Mexican chocolate drinks are always some of my favorites. Mexican chocolate is a coarsely ground, bittersweet chocolate that is flavored with cinnamon or other spices to give it a subtly spicy kick and temper the richness of the chocolate. It can be used in many forms, but because it has a strong chocolate taste, it blends exceptionally well with coffee and milk. I often use Mexican chocolates such as Ibarra and Nestle’s Abeulita to make Mexican chocolate coffee drinks, but you can make one much more easily with Coffee-Mate’s Abuelita Mexican Chocolate Creamer, which I picked up at my local grocery store this week. I’m not always a fan of artificially-flavored chocolate creamers and products, but I couldn’t resist the appeal of the Mexican chocolate.

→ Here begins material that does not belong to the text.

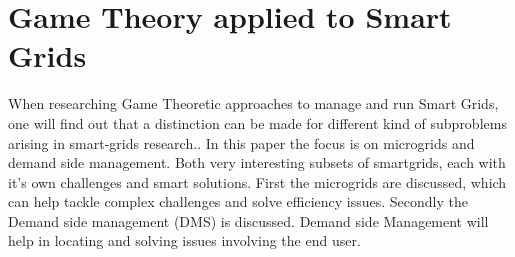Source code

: \section{Game Theory applied to Smart Grids}
When researching Game Theoretic approaches to manage and run Smart Grids, one will find out that a distinction can be made for different kind of subproblems arising in smart-grids research.\cite{keypaper}. In this paper the focus is on microgrids and demand side management. Both very interesting subsets of smartgrids, each with it's own challenges and smart solutions. First the microgrids are discussed, which can help tackle complex challenges and solve efficiency issues. Secondly the Demand side management (DMS) is discussed. Demand side Management will help in locating and solving issues involving the end user.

The creamer really surprised me and exceeded my expectations because it tasted like Mexican hot chocolate – or, more accurately, like chocolate milk – straight out of the bottle. It tasted like cream, cinnamon and spice, and while there was a distinct cocoa note to it, it did not taste artificially chocolaty. A splash of it was enough to give my coffee a nice sweetness and a good Mexican chocolate flavor. It was even better when I added a little whipped cream and a sprinkle of cinnamon to the drink. It wasn’t as rich as using real chocolate to make a mocha, of course, but this is a great choice for the chocolate-lover looking for a quick and easy way to spice up their morning or afternoon coffee.